Aunque hoy es una práctica casi automática, enseñada de generación en generación, el famoso “ponlo a eructar” no nació de la medicina moderna, sino de la historia social, las condiciones de alimentación infantil y la cultura familiar de nuestro país y de toda Latinoamérica.
Antes de los sistemas de salud modernos y antes del acceso generalizado a información sobre lactancia, en México y en muchos países latinoamericanos la maternidad estaba marcada por:
•trabajo agrícola y doméstico muy demandante,
•poca posibilidad de amamantar libremente,
•la figura frecuente de la “nodriza”,
•uso de sucedáneos caseros cuando no se podía amamantar.

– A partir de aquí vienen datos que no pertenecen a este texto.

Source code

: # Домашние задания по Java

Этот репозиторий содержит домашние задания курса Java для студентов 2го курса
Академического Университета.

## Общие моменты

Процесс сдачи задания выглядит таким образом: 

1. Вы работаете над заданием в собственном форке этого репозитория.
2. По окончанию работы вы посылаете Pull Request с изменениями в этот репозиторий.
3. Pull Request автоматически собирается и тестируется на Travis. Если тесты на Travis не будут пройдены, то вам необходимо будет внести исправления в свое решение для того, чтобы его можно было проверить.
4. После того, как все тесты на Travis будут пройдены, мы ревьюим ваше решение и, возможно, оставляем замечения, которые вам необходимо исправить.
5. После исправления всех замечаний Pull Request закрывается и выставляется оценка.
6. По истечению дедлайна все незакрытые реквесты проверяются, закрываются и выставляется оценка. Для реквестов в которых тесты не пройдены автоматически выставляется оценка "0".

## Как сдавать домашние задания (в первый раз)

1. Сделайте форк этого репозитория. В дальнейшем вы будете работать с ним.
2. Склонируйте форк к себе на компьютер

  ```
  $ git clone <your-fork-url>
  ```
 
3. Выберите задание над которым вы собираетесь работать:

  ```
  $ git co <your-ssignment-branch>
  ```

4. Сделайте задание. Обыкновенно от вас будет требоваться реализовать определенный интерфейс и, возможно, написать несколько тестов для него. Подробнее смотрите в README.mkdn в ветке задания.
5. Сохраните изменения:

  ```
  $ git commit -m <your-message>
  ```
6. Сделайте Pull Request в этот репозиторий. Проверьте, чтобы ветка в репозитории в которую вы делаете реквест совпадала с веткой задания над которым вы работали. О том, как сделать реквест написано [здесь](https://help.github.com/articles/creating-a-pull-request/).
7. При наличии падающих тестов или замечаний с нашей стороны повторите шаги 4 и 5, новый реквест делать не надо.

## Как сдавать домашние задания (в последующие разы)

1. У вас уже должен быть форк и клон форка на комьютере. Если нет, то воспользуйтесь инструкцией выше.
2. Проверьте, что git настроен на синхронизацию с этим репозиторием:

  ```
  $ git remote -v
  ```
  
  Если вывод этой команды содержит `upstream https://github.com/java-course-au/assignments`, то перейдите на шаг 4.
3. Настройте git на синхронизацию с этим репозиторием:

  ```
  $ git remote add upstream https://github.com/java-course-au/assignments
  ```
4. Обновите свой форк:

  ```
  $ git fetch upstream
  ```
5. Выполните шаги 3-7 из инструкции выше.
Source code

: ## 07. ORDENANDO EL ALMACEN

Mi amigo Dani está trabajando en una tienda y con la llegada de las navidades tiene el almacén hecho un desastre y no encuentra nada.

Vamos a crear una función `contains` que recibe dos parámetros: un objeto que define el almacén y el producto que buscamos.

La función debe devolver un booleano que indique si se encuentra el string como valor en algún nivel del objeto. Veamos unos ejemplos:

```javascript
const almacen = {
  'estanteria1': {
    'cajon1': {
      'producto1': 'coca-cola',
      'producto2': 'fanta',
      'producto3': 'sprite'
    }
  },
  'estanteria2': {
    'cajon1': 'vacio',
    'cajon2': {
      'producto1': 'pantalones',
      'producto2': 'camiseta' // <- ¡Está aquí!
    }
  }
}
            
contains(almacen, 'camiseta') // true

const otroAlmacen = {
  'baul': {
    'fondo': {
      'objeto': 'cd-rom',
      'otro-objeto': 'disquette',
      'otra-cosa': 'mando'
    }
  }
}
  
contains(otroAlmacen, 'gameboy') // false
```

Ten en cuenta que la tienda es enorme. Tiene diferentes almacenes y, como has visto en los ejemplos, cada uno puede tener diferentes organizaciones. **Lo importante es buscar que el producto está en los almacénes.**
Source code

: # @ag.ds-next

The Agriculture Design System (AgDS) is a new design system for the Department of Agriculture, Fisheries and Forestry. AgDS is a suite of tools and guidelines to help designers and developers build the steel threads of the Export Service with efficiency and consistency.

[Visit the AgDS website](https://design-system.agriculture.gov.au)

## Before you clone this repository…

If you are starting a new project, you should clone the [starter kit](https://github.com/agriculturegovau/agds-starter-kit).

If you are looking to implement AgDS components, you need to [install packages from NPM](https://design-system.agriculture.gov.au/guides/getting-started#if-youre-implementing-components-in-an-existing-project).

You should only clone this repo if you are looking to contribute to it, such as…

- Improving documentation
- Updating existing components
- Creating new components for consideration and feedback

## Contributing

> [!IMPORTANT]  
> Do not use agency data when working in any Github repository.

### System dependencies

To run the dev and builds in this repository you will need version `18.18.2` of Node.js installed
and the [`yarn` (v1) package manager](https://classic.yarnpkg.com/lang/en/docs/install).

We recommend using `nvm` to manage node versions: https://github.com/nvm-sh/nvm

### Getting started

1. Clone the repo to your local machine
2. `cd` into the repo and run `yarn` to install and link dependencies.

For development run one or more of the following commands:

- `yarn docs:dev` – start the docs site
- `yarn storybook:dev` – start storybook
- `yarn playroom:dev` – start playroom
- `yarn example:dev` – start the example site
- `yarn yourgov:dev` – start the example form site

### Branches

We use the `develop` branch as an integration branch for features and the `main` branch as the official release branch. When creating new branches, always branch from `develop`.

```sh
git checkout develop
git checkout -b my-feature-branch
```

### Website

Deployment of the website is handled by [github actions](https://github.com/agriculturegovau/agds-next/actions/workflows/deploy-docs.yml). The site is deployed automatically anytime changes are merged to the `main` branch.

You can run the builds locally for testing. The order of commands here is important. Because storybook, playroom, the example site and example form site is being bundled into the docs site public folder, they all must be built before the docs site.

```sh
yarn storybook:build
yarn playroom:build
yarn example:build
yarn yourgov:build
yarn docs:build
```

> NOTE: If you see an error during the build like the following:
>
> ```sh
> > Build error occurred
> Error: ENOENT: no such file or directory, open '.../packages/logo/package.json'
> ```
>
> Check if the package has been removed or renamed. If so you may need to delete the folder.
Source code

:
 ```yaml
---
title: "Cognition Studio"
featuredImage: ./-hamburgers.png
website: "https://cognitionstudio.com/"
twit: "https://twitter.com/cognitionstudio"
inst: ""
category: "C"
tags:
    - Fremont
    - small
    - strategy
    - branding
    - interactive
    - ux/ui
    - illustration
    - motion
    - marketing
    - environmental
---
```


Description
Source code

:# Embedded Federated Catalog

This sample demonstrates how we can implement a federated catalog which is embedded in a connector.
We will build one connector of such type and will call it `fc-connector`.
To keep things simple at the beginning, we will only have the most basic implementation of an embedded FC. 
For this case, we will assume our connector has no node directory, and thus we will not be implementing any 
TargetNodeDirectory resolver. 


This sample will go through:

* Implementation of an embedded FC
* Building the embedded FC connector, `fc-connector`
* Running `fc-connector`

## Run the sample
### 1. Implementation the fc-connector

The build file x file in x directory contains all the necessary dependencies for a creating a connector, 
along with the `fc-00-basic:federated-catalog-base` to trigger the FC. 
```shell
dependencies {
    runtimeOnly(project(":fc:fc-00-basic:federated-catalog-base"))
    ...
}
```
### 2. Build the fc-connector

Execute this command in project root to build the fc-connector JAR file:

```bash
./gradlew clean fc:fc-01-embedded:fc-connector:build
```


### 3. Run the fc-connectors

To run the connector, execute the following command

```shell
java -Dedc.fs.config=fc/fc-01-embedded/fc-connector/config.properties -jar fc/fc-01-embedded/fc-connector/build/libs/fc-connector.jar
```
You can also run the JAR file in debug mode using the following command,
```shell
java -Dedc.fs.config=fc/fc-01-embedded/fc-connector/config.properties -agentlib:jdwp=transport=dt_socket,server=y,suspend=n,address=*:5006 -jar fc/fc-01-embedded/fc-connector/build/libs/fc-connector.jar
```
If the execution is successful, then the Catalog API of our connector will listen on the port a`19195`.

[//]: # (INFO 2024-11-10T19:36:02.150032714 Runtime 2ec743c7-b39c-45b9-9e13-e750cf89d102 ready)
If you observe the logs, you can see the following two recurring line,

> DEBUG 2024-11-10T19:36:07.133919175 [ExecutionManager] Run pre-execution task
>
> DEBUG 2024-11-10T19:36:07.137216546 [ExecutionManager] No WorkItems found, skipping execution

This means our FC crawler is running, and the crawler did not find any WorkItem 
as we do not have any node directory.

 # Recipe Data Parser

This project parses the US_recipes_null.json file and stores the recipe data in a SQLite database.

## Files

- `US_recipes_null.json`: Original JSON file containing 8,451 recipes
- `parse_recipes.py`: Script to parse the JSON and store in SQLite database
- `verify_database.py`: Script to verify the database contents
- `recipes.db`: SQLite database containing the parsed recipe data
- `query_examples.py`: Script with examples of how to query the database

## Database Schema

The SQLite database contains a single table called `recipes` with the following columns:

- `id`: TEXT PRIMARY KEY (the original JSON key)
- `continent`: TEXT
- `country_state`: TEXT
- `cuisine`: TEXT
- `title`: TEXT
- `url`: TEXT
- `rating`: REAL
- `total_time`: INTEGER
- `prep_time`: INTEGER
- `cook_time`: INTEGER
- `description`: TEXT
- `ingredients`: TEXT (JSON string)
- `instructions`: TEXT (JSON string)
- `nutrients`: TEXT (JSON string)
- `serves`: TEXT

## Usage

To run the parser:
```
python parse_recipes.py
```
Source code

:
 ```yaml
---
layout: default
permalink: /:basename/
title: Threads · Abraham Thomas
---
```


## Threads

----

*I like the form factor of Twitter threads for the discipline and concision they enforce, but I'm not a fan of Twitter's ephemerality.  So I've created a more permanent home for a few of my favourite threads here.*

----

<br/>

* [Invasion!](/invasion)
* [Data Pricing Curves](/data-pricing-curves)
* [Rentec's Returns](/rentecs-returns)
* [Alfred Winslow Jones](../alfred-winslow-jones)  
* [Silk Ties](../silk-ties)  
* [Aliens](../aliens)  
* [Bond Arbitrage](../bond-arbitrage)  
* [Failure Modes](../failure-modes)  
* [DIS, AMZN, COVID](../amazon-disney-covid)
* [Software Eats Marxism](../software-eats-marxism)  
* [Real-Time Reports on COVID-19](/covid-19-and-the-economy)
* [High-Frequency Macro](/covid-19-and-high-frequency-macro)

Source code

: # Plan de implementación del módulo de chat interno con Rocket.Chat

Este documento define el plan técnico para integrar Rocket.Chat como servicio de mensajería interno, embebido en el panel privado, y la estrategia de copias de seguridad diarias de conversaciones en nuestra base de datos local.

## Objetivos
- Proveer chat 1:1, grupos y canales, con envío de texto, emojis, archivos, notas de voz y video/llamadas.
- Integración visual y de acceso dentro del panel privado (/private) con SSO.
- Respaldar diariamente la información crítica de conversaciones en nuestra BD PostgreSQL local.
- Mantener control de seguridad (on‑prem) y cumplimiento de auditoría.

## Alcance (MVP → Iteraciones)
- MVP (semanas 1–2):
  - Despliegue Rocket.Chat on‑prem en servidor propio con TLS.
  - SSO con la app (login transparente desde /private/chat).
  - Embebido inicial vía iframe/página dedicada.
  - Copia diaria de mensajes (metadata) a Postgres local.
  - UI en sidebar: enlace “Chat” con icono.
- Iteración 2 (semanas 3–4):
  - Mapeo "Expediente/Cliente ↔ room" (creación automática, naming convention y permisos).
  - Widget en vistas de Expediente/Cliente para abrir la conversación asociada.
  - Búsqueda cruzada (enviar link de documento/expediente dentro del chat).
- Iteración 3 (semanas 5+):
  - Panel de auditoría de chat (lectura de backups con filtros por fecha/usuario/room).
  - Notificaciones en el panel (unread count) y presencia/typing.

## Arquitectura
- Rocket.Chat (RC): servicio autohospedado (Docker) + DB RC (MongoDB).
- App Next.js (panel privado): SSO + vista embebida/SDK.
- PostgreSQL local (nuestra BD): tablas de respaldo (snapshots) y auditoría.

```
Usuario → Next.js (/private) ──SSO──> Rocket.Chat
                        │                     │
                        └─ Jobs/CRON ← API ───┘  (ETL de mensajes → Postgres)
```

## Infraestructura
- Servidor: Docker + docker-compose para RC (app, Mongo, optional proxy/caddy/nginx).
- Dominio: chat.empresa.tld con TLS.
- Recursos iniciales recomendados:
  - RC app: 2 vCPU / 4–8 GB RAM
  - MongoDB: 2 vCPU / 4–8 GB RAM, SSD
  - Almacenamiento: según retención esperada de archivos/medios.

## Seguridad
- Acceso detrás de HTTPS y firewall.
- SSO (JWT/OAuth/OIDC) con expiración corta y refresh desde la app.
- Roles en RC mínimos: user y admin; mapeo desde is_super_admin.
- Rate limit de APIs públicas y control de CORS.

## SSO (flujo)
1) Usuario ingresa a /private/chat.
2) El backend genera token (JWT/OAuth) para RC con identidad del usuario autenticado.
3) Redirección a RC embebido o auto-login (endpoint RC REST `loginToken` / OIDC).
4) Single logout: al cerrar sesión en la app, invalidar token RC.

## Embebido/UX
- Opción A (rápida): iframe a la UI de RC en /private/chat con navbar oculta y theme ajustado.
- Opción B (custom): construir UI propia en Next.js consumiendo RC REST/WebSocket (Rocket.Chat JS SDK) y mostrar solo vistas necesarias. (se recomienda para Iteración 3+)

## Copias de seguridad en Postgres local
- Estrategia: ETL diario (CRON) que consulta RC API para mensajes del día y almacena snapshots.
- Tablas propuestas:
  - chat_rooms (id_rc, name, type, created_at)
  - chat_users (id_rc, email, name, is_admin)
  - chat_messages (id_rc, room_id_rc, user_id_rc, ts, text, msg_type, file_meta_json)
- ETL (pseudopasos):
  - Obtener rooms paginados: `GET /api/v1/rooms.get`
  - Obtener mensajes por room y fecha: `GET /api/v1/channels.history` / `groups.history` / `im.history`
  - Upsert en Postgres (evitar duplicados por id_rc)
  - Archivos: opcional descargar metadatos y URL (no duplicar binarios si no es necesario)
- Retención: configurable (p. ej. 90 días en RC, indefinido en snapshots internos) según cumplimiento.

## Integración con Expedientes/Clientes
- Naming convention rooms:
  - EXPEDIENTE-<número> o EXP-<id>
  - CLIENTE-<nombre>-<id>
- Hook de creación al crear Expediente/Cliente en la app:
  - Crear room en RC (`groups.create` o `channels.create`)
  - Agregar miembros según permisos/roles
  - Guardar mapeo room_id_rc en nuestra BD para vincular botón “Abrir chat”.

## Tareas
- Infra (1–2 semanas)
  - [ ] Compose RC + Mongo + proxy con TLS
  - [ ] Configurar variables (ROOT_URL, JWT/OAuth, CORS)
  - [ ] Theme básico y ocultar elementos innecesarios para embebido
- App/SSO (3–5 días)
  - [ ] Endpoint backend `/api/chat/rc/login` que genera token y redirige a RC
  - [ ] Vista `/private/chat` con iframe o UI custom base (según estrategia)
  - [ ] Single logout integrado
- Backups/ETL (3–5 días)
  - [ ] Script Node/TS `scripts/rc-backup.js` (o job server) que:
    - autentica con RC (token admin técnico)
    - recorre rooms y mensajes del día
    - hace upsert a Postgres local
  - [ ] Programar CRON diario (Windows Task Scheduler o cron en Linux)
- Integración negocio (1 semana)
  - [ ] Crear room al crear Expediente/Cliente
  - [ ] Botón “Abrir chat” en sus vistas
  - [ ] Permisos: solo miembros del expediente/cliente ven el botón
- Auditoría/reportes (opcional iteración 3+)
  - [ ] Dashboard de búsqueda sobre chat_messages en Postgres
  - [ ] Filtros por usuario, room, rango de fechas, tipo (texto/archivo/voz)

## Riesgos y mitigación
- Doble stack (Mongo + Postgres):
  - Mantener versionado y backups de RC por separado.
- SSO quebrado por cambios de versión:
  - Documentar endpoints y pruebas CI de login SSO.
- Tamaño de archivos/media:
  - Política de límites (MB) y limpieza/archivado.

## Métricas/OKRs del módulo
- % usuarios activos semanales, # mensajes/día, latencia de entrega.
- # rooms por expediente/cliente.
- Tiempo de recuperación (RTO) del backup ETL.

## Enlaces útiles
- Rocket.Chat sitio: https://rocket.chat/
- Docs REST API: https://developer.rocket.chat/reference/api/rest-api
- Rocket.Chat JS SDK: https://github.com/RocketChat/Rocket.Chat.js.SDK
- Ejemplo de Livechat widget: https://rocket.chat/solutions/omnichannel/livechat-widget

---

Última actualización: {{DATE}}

Se usaban mezclas como:leche de vaca hervida, agua,harina,féculas,pan remojado,e incluso “atoles” muy líquidos.
Todas estas preparaciones generaba muchísimo aire en el estómago del bebé.
De ahí surgió la necesidad de “sacarle el aire”.
Desde finales del siglo XIX y hasta buena parte del siglo XX, en México se usaban:
-biberones de vidrio con tetinas rígidas,
-materiales que dejaban entrar mucho aire,
-posiciones de alimentación poco ergonómicas,
-limpieza limitada por falta de agua potable en muchas zonas.
Los bebés tragaban aire constantemente.
Los cólicos, regurgitaciones y distensión eran muy comunes.
En ese contexto, sí tenía lógica insistir en un eructo.
México adoptó la fórmula infantil industrial muy pronto. Las campañas publicitarias eran masivas.
Muchas mujeres creyeron que la fórmula era “superior” a la leche materna.
Pero las fórmulas tempranas: eran más espesas, generaban más residuo, favorecían aerofagia, se preparaban con biberones poco seguros.
Esto reforzó la idea de que el eructo era obligatorio.
En México, la crianza se transmite más por tradición que por evidencia científica.
Los consejos de la tía o la comadre suelen ser la “fuente oficial”.
Y durante décadas repitieron:
•“Si no eructa, se va a empachar.”
•“Si no eructa, se ahoga.”
•“Si no eructa, se le sube el aire.”
•“Si no eructa, le duele la panza.”
Así, el eructo se volvió casi un ritual protector.
Muchos bebés después de comer: hacen ruidos, se arquean, se mueven, sacan aire por arriba y por abajo.
Eso es maduración gastrointestinal normal, pero durante décadas se interpretó como: “no lo hiciste eructar bien”.
Eso llevó a cargar, palmear y mover de más… cuando en realidad el eructo no es obligatorio.
Los estudios actuales muestran que no todos los bebés necesitan eructar, especialmente los que: toman pecho exclusivo, succionan bien, tienen buen sello, comen en posición adecuada.
El eructo NO previene: cólico, reflujo, vómito, gas, llanto.
Solo es útil si el bebé tragó aire, pero no es una norma universal.
El mito nació porque antes los bebés sí tragaban muchísimo aire por cómo se les alimentaba.
Hoy, con lactancia materna adecuada, biberones modernos y mejor técnica, no es obligatorio eructar a todos los bebés, ni pasa nada si no lo hacen.
Tranquilos.
Si tu bebé no eructa, no le va a pasar nada.
El único que está a punto de tronar… es el mito.
Feliz Lunes.
Con información del doctor García Elizondo, médico pediatra. Y con la que estoy muy de acuerdo. Incluso poner " a repetir al bebé", puede causar reflujo mecánico y con ello el abandono de la lactancia materna por créer que es un reflujo producido por esta.